On the heels of the Fountain Street bombing in Eureka Street, where McLiam Wilson offers a similar emphasis on naming, narrativizing, and humanizing the victims (finding a new, more humane language and means of representation for violence may be a prerequisite for developing a language for peace), I do want again to recommend the book Lost Lives: The Stories of the Men, Women and Children who Died as a Result of Northern Ireland's Troubles (2001, editors David McKittrick, Sean Kelters, Brian Feeney, Chris Thornton, David McVea). From the new-born baby to the IRA recruit to the RUC officer to the abducted father, every victim of the Troubles has his or her story told in this 1600+ page book. One thinks, too, of the "Portraits of Grief" series that ran in the New York Times after 9/11.
Here is how the editors of Lost Lives describe what you'll experience: "We have set out the tales of those who died in a manner in which is as unemotional and objective as we could devise. Yet the facts, even when presented as dispassionately as possible, have great intrinsic power. The words we have written may read like journalism, but readers will quickly become aware that between the lines lie much grief and tragedy.
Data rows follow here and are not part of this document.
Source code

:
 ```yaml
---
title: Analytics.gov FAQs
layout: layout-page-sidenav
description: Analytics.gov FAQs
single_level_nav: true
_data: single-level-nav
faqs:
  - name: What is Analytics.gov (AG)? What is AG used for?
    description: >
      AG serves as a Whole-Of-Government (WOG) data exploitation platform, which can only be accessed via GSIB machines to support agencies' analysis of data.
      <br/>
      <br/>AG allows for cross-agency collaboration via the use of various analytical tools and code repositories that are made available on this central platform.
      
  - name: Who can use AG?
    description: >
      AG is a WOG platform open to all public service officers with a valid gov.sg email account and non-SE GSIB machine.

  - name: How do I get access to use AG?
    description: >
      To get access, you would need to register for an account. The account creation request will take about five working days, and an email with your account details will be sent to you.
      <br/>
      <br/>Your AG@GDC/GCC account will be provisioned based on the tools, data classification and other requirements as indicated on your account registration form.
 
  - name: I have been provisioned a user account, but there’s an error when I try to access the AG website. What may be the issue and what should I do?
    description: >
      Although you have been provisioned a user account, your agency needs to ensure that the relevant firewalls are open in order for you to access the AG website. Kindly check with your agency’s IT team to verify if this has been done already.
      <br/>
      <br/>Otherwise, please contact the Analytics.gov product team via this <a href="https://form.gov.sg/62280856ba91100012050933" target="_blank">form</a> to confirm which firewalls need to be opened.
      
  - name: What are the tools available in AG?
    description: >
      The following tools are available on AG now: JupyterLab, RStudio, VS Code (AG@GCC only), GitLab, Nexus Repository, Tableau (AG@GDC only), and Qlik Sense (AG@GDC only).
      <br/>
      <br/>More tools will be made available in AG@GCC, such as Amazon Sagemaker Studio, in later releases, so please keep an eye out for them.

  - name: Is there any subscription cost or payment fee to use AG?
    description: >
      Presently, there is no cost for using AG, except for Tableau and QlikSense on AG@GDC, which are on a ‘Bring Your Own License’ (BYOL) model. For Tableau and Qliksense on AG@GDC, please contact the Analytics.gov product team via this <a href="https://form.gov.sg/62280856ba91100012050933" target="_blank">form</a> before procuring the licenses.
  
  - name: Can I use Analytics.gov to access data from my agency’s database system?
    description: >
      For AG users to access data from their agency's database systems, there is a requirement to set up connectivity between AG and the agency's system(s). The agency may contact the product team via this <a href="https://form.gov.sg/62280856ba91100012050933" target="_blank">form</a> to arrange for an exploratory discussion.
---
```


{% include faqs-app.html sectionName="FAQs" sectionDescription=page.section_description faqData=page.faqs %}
We hope readers will be affected, as we have been, by the powerful message they convey of what violence can do to individuals, and families and communities.... Within these covers are more than 3,600 lost lives, testimony to what happens to a community which sets out to resolve differences through violence."
By the way, I also still hope that we might have an opportunity to look at Seamus Heaney's great poem, "Casualty." Please keep at the ready!
As for Eureka Street, onward. Although the narration begins Chapter 12 with the line "but Fountain Street is an incidental detail" (232), we think differently. The horror recedes, but if we've been reading with the proper empathy than we know that this episode must never be incidental, must never be allowed to become merely a date in a chronology, or to be described with a phrase like "collateral damage." We resolve to remember those names: Rosemary Daye, Martin O'Hare, Kevin McCafferty, Natalie, Liz, and Margaret Crawford, John Mullen, Angie Best, William Patterson, et al. "The pages that follow are light with their loss" (231). Indeed.